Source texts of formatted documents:
==========
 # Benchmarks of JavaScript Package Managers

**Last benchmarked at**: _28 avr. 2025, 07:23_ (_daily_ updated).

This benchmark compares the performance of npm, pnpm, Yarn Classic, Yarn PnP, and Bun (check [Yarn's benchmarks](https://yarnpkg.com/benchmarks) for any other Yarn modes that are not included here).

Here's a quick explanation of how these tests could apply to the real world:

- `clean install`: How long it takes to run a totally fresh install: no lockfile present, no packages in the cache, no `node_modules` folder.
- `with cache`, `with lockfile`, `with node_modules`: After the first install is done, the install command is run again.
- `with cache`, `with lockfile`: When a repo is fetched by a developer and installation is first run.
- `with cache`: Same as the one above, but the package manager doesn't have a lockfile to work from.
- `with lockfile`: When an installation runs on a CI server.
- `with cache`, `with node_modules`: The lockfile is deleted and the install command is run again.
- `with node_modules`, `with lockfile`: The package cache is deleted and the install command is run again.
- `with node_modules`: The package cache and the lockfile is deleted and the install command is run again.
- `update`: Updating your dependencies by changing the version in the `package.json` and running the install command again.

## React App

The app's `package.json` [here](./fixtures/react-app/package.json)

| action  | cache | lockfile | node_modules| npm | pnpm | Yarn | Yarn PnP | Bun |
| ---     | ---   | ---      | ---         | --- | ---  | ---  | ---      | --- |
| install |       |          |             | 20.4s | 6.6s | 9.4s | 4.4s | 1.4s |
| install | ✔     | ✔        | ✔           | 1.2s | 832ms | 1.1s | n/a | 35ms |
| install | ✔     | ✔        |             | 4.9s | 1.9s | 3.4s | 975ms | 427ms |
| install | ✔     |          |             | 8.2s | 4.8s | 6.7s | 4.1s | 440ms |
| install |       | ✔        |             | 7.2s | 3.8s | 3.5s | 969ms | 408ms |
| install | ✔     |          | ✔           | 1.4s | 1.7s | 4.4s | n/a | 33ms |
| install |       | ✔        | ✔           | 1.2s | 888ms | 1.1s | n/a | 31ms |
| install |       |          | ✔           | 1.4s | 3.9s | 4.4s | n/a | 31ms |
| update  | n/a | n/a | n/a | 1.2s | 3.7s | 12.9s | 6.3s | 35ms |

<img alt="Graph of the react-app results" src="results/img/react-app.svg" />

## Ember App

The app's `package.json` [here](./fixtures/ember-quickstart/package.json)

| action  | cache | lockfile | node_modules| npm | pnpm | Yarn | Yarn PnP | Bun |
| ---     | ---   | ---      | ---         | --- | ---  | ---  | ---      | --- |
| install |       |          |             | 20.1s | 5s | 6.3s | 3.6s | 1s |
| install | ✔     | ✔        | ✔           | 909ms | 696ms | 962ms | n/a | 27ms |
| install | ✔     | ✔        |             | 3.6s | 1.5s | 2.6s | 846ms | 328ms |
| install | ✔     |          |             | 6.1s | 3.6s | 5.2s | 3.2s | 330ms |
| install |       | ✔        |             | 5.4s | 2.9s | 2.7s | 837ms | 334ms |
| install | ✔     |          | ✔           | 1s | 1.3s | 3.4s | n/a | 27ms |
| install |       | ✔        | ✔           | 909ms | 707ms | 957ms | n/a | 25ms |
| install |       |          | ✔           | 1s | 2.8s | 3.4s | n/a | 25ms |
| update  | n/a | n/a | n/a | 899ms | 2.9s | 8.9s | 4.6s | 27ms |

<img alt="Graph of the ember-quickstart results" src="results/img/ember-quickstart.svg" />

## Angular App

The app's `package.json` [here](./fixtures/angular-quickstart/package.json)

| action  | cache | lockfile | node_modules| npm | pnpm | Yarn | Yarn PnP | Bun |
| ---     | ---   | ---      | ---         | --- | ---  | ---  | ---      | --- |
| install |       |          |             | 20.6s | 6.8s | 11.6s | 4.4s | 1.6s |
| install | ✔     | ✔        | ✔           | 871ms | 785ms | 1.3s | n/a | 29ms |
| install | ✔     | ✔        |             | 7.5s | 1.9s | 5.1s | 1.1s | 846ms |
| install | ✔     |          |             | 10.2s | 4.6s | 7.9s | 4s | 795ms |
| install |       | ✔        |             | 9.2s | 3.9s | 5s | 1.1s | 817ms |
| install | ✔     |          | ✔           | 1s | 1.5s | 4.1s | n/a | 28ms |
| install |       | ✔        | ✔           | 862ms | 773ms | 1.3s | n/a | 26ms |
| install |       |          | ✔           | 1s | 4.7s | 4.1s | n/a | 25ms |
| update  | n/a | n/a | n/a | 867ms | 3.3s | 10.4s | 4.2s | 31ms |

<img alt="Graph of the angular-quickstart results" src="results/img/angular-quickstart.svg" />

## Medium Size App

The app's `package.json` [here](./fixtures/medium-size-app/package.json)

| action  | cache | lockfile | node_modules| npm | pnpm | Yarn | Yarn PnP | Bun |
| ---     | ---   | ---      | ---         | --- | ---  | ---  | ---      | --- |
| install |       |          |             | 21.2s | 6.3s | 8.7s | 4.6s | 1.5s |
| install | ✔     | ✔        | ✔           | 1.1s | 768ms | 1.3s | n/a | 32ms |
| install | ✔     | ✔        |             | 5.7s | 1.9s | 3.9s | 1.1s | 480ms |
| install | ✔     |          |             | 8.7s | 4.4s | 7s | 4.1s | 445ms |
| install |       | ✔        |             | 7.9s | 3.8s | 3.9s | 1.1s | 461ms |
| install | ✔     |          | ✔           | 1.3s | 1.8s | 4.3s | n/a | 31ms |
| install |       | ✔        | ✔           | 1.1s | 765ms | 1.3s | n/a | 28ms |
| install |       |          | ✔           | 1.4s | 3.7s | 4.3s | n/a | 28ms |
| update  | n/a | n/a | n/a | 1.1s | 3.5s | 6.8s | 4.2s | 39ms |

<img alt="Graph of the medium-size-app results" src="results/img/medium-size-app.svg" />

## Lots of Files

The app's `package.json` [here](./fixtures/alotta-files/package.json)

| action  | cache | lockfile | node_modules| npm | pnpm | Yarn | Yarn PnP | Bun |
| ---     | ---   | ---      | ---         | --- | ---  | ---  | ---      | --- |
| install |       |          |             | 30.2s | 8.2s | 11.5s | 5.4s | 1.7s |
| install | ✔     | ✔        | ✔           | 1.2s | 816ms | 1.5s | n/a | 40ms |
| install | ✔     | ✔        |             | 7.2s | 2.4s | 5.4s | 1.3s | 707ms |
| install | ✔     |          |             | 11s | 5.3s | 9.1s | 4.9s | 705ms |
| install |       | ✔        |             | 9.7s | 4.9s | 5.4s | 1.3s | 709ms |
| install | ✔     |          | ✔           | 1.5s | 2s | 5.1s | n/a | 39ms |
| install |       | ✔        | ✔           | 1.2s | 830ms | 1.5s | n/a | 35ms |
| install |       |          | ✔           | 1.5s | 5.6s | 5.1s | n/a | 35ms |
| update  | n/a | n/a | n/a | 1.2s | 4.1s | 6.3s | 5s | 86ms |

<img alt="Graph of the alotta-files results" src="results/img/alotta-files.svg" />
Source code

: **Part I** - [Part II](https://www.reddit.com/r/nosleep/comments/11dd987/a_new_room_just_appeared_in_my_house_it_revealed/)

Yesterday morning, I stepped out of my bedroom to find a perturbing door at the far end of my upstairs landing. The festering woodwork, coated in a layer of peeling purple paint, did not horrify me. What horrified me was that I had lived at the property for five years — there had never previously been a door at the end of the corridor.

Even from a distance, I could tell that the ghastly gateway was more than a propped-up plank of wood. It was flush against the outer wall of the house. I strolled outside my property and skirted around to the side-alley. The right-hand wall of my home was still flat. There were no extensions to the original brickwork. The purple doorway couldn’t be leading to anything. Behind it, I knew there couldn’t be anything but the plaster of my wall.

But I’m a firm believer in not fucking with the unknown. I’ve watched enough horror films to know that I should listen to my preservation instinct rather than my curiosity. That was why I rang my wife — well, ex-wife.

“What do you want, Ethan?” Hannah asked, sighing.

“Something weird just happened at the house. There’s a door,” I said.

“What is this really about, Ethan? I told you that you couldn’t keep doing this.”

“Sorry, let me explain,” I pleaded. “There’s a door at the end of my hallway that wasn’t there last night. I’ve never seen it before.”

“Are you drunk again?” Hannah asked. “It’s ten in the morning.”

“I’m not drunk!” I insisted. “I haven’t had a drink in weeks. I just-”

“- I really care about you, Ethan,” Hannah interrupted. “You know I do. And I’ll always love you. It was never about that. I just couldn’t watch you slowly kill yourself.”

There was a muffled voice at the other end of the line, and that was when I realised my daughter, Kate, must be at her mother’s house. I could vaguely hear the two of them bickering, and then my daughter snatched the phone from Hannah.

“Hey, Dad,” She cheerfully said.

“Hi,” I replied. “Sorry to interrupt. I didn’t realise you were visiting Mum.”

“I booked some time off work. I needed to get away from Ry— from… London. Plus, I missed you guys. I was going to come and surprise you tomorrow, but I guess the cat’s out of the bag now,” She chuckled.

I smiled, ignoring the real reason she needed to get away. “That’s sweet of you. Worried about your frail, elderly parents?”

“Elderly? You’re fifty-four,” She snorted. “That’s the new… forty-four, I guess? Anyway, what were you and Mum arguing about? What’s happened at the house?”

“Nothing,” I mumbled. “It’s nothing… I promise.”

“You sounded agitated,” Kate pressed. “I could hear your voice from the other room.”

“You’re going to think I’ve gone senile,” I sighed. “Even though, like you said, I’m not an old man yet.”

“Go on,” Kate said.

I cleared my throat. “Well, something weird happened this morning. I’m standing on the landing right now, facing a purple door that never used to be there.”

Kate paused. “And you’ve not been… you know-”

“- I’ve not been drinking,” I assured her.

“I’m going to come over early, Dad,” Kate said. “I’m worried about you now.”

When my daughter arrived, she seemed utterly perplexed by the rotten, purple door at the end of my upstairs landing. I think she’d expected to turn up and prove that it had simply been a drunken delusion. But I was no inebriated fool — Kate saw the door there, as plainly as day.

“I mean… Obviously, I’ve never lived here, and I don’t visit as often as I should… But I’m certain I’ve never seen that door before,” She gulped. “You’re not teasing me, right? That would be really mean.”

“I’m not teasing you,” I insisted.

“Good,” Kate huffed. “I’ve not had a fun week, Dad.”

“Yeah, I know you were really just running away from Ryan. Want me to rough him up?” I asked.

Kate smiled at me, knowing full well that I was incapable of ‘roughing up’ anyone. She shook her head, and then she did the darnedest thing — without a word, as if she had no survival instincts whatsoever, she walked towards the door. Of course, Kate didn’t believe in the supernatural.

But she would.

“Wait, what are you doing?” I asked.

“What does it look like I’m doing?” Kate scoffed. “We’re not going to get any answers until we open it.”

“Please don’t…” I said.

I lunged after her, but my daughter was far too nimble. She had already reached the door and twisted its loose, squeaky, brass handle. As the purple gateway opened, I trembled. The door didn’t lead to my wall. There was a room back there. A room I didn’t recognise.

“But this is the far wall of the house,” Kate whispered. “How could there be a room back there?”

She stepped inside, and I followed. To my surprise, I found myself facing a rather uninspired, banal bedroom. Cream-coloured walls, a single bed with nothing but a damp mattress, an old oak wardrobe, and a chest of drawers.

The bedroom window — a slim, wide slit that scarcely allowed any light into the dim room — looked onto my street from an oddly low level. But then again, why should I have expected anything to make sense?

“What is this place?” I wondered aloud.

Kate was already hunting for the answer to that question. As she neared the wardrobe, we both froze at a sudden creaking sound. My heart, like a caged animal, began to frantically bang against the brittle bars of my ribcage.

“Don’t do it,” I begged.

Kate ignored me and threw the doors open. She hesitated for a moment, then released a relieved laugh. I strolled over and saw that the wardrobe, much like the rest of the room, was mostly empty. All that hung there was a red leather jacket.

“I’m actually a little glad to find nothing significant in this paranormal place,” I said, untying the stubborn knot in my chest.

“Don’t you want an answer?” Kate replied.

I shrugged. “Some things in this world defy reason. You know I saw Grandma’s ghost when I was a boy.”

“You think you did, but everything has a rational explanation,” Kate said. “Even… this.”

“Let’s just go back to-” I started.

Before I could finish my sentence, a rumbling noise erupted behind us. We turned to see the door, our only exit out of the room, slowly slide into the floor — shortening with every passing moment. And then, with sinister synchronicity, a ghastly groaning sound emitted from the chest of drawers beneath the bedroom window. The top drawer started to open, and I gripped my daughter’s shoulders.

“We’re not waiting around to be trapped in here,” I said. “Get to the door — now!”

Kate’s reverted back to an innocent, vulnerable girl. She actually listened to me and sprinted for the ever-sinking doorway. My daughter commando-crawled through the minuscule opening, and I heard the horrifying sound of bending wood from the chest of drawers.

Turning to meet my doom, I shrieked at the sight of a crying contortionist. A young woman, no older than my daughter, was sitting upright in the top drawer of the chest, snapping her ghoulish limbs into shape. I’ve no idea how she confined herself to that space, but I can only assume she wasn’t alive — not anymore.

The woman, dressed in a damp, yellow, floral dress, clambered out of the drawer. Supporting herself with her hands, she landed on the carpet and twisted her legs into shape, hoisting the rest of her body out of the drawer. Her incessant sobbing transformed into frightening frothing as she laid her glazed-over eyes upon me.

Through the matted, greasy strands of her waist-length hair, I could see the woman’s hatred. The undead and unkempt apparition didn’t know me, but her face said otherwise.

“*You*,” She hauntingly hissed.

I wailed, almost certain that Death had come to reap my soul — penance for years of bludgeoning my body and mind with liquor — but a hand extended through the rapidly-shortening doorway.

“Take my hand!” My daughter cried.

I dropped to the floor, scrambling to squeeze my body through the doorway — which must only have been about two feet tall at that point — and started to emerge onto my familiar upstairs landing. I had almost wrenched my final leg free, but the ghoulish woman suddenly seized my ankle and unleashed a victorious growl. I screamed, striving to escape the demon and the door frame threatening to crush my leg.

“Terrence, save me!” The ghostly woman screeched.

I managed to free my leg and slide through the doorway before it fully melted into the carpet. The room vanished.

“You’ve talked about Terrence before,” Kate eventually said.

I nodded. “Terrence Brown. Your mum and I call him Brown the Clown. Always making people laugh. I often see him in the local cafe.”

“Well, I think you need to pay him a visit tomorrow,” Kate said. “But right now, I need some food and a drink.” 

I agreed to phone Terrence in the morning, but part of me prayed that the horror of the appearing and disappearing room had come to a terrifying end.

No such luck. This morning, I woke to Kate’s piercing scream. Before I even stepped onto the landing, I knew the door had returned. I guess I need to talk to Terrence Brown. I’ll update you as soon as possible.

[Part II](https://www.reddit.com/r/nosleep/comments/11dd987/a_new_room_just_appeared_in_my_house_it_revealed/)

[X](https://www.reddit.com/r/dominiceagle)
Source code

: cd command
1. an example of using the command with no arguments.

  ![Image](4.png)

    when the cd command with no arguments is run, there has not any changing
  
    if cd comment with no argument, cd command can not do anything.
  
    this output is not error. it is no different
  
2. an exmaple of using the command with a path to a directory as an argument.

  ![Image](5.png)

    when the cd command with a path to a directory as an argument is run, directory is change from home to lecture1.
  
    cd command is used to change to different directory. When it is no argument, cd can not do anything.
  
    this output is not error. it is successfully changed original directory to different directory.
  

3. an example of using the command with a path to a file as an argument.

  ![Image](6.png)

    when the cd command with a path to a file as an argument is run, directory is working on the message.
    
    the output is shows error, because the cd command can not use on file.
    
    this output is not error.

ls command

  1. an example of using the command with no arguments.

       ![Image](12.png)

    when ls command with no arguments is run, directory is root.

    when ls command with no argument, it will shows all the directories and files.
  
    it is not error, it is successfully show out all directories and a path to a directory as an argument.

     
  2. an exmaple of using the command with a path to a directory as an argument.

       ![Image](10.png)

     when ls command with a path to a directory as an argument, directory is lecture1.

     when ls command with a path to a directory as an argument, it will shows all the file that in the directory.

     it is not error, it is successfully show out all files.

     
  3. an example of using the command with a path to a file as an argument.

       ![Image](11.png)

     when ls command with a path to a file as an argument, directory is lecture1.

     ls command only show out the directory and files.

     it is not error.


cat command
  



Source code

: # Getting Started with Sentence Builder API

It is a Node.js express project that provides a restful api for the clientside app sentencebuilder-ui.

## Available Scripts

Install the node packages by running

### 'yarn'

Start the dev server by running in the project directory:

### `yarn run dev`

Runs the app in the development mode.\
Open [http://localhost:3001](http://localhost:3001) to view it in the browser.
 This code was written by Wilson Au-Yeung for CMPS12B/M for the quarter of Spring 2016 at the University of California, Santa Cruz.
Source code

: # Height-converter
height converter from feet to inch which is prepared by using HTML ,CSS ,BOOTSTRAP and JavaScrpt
==========
# WHAT YOU ARE ASKED TO DO:
Look back at the data above. Transcribe exactly the lines starting at the line that contains "Even from a" and ending at the line that contains "Hannah asked, sighing.".

# WRITTEN RESPONSE:
Even from a distance, I could tell that the ghastly gateway was more than a propped-up plank of wood. It was flush against the outer wall of the house. I strolled outside my property and skirted around to the side-alley. The right-hand wall of my home was still flat. There were no extensions to the original brickwork. The purple doorway couldn’t be leading to anything. Behind it, I knew there couldn’t be anything but the plaster of my wall.

But I’m a firm believer in not fucking with the unknown. I’ve watched enough horror films to know that I should listen to my preservation instinct rather than my curiosity. That was why I rang my wife — well, ex-wife.

“What do you want, Ethan?” Hannah asked, sighing.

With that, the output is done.